Главная тема второй части — поиск языка для тех, кто никогда не становился предметом внимания «традиционного» поэта — людей улицы: «Пока выкипячивают, рифмами пиликая, / из любвей и соловьёв какое-то варево, / улица корчится безъязыкая, / ей нечем кричать и разговаривать». Здесь впервые звучит мысль, ставшая затем ведущей для Маяковского революционных лет, — масса сама должна сотворить собственную поэзию:

Их ли смиренно просить:

«Помоги мне!»

Молить о гимне,

об оратории!

Мы сами творцы в горящем гимне —

шуме фабрики и лаборатории.

Теперь герой осознаёт себя пророком «уличной тыщи», он вспоминает и о Христе, и о пророке Заратустре в прочтении Ницше. Он предчувствует будущую революцию и видит себя её «предтечей»: «И когда / приход его / мятежом оглашая, / выйдете к спасителю — / вам я / душу вытащу, / растопчу, / чтоб большая! — / и окровавленную дам, как знамя».

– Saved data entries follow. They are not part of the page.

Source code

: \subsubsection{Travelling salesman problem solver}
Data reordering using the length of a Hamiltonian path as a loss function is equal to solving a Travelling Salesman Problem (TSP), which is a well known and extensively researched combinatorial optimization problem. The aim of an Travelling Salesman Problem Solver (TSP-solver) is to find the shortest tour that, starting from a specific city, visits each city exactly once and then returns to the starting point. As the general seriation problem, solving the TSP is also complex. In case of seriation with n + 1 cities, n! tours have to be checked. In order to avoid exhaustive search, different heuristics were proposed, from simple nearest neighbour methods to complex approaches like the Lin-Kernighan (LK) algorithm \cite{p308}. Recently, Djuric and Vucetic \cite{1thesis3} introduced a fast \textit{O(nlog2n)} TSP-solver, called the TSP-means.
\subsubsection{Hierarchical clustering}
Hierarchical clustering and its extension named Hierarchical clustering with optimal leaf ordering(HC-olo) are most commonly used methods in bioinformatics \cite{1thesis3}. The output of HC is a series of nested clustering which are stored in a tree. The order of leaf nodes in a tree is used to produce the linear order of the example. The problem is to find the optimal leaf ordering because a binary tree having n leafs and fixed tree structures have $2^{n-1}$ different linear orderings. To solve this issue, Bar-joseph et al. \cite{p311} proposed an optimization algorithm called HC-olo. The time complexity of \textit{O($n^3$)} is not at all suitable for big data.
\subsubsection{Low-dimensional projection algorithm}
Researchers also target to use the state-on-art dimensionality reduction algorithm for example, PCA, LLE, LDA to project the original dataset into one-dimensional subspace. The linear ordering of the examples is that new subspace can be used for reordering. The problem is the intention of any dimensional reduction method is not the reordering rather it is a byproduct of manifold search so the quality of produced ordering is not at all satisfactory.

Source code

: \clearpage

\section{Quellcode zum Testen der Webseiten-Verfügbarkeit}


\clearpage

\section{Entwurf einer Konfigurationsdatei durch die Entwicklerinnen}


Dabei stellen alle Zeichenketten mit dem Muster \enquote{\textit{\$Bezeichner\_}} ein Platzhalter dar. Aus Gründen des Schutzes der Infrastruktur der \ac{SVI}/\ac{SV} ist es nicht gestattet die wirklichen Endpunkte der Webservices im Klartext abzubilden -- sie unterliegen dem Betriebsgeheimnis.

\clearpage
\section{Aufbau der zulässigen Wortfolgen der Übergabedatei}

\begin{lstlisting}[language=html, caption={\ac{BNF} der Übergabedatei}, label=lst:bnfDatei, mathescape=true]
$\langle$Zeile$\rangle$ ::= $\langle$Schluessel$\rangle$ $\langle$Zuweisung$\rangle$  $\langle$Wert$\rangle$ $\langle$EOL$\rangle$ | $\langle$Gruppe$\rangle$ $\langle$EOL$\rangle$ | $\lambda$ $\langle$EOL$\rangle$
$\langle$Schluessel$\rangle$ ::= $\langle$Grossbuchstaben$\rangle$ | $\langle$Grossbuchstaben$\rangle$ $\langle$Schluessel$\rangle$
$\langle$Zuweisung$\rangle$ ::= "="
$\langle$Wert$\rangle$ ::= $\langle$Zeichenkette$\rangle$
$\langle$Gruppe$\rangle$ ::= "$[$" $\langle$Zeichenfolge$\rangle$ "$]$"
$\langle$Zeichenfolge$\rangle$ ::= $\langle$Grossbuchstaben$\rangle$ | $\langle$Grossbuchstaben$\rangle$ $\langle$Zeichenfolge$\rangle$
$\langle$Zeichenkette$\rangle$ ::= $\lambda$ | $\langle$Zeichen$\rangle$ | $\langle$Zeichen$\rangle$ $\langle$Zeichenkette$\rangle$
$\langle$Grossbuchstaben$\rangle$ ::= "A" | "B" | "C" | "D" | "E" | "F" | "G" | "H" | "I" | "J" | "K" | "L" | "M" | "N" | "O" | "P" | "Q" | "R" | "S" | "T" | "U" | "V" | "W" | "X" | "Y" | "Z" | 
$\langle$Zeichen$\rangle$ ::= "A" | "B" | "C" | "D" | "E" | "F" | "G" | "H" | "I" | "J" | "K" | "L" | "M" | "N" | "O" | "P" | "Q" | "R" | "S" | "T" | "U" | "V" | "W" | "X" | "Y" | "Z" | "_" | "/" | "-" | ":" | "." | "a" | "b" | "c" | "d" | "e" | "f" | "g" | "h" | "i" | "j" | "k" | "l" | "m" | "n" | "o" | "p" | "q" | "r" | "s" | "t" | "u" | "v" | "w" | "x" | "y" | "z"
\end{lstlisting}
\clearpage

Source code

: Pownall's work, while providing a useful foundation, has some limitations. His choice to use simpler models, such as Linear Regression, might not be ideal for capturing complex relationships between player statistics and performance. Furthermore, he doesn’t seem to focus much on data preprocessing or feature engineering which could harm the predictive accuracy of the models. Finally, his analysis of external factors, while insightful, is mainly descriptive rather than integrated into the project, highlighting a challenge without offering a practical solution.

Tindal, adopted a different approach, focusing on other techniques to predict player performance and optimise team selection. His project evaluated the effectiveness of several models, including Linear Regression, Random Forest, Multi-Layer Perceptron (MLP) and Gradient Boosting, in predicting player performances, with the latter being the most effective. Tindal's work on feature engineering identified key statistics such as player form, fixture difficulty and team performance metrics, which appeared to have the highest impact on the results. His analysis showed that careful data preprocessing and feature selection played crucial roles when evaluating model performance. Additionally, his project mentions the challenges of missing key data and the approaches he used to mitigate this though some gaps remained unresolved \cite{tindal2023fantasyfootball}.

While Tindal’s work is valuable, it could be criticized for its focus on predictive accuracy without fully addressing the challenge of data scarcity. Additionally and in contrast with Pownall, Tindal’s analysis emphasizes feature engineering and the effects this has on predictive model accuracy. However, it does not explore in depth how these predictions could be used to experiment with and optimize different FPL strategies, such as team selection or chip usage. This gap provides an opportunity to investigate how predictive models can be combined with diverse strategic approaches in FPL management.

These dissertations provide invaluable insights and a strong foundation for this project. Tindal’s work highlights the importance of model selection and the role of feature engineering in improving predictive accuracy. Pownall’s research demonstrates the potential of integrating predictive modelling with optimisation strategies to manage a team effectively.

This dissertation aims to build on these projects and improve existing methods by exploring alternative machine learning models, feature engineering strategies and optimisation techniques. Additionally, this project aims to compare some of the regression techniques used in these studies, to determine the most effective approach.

В третьей части к уже знакомым мотивам добавляется мотив безумия — как мира, так и героя поэмы. Эта тема диктует и особое построение третьей части: она распадается на ряд отдельных фрагментов, связанных между собой не столько логикой, сколько общим эмоциональным состоянием героя. Первый фрагмент: поэт отказывается от прямого лирического высказывания, прячет истинную боль за иронической маской шута и грубияна: «Хорошо, когда в жёлтую кофту / душа от осмотров укутана!» Второй фрагмент начинается гиперболическим образом поэта, вставившего в глаз «солнце моноклем» и ведущего перед собой Наполеона «как мопса», а заканчивается воображаемой гротескной картиной всеобщего мирового признания:

Вся земля поляжет женщиной,

заёрзает мясами, хотя отдаться;

вещи оживут —

губы вещины

засюсюкают:

«цаца, цаца, цаца!»

Но даже в безумном воображении героя эта ироническая идиллия немедленно заканчивается. В кульминационном фрагменте — эпизоде грозы, описанной как мятеж и его усмирение, — мир предстаёт кровавым кошмаром. Вновь и вновь возвращается образ Голгофы: мир, отвергший героя, отождествляется с толпой, выбравшей разбойника Варавву вместо Христа. Постепенно все темы поэмы связываются: огромная любовь героя поэмы так же не нужна героине и так же ей непонятна, как не нужен и непонятен всему миру сложный и богатый внутренний мир поэта. Ему остаётся надеяться только на неопределённое будущее, где он окажется «тринадцатым апостолом», или на то, что его слышит сам Бог, — но и эта надежда оказывается тщетной. И тогда поэма завершается грандиозной хулой, актом богоборчества:

Я думал — ты всесильный божище,

а ты недоучка, крохотный божик.

Видишь, я нагибаюсь,

из-за голенища

достаю сапожный ножик.

Крыластые прохвосты!

Жмитесь в раю!

Ерошьте пёрышки в испуганной тряске!

Я тебя, пропахшего ладаном, раскрою́

отсюда до Аляски!

Финал поэмы сложно соотносится с прологом («Мир огромив мощью голоса, / иду — красивый, / двадцатидвухлетний»). На горделивое: «Эй вы! / Небо! / Снимите шляпу! / Я иду!» — герой вообще не получает ответа, и становится ясно, что его удел — безысходное одиночество и отчуждение: «Глухо. / Вселенная спит, положив на лапу / с клещами звёзд огромное ухо».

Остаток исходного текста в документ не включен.